Have been dual-wristing the Apple Watch and a conventional watch every day for nearly six months now with no desire to quit either.

I did have to cease my habit of wearing chronos left and other watches right: the context switching wasn't a problem when I only wore one watch, but I found when wearing the Apple watch too that every time I wore a chrono I was looking at the wrong watch for the wrong thing all day long. So nowadays all the conventional watches go on left wrist and Apple on right.

I still don't use the Apple as a watch though. b-)


----------



## perilei

*Re: Who have quit their Apple Watch after using it for more than a month & switched back to mechanic*

Used my series 5 for 2 months. The intention was to track my health. But in the end it was a useless toy. I ended up disabling ALL notifications as i found them super-annoying. The digital crown was engaged randomly by the wrist-movement. Siri was annoying. 
Happily back with my mechanicals!

Sent from my iPhone using Tapatalk


----------



## Brocktoon73

*Re: Who have quit their Apple Watch after using it for more than a month & switched back to mechanic*

I wore mine daily for about a year until my recent purchase of an Omega Aqua Terra. I just have a hard time picking up the Apple again.


----------



## Len Baird

*Re: Who have quit their Apple Watch after using it for more than a month & switched back to mechanic*

I used one for several years, and it is what got me into watches after not wearing one for decades, and led me to where I am now with two automatics, and a Casio MDV on order haha.
I still like the Apple watch except compared to my new ones it's ugly. So I wear it to sleep for the alarm , sleep tracking, morning heart rate and heart rate variability, and it sits on its charger during the day while I wear a mechanical.


----------



## silverboss

*Re: Who have quit their Apple Watch after using it for more than a month & switched back to mechanic*

After I got my Daytona I haven't had the desire to put on my series 4. Tough call but it's a fun one

Sent from my iPhone using Tapatalk


----------



## bobmredg8

*Re: Who have quit their Apple Watch after using it for more than a month & switched back to mechanic*

I won a company sales contest and the prize was an Apple Watch. I've worn Omega watches since I was 14 when I purchased my Speedmaster Professional new back in 1972. I really tried wearing the Apple Watch for awhile but it never stuck. I now own 3 Omegas including my old Speedmaster and Apple Watch is dead in the drawer.

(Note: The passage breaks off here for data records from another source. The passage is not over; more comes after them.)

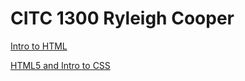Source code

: # CITC 1300 Ryleigh Cooper

<a href="intro_to_html/index.html" target="_blank" >Intro to HTML </a>

<a href="HTML5_intro_to_css/index.html" target="_blank">HTML5 and Intro to CSS </a>
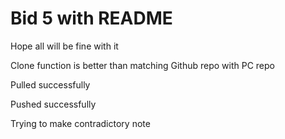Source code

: ﻿# Bid 5 with README

Hope all will be fine with it

Clone function is better than matching Github repo with PC repo

Pulled successfully

Pushed successfully

Trying to make contradictory note
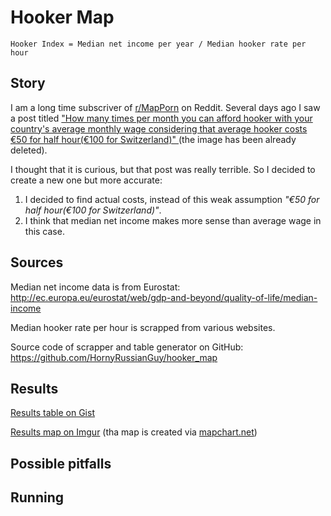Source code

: # Hooker Map

`Hooker Index = Median net income per year / Median hooker rate per hour`

## Story

I am a long time subscriver of [r/MapPorn](https://www.reddit.com/r/MapPorn/) on Reddit.
Several days ago I saw a post titled
[
  "How many times per month you can afford hooker with your country's average monthly wage
  considering that average hooker costs €50 for half hour(€100 for Switzerland)"
](
  https://www.reddit.com/r/MapPorn/comments/7i7vas/how_many_times_per_month_you_can_afford_hooker/
) (the image has been already deleted).

I thought that it is curious, but that post was really terrible.
So I decided to create a new one but more accurate:
1. I decided to find actual costs, instead of this weak assumption _"€50 for half hour(€100 for Switzerland)"_.
2. I think that median net income makes more sense than average wage in this case.

## Sources

Median net income data is from Eurostat: http://ec.europa.eu/eurostat/web/gdp-and-beyond/quality-of-life/median-income

Median hooker rate per hour is scrapped from various websites.

Source code of scrapper and table generator on GitHub: https://github.com/HornyRussianGuy/hooker_map


## Results

[Results table on Gist](https://gist.github.com/HornyRussianGuy/273c9057e2bab307db62175bd098aee4)

[Results map on Imgur](https://i.imgur.com/V17vrHg.png) (tha map is created via [mapchart.net](https://mapchart.net/europe.html))

## Possible pitfalls

## Running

Sent from my iPad using Tapatalk


----------



## BarracksSi

*Re: Who have quit their Apple Watch after using it for more than a month & switched back to mechanic*



bobmredg8 said:


> I won a company sales contest and the prize was an Apple Watch. I've worn Omega watches since I was 14 when I purchased my Speedmaster Professional new back in 1972. I really tried wearing the Apple Watch for awhile but it never stuck. I now own 3 Omegas including my old Speedmaster and Apple Watch is dead in the drawer.
> 
> Sent from my iPad using Tapatalk


Mail it to me. My wife has been hesitant to upgrade from her Fitbit.


----------



## Rocket1991

*Re: Who have quit their Apple Watch after using it for more than a month & switched back to mechanic*

I just curious
#1 why this thread even exist here?
#2 why average post count of posters here is low


----------



## utzelu

*Re: Who have quit their Apple Watch after using it for more than a month & switched back to mechanic*



Rocket1991 said:


> I just curious
> #1 why this thread even exist here?
> #2 why average post count of posters here is low


Why not having the thread here? It is about the Apple Watch and about regular watches. I find the thread interesting, as it shows the reasons people are switching from a smartwatch to regular watches.


----------



## BarracksSi

*Re: Who have quit their Apple Watch after using it for more than a month & switched back to mechanic*



utzelu said:


> Why not having the thread here? It is about the Apple Watch and about regular watches. I find the thread interesting, as it shows the reasons people are switching from a smartwatch to regular watches.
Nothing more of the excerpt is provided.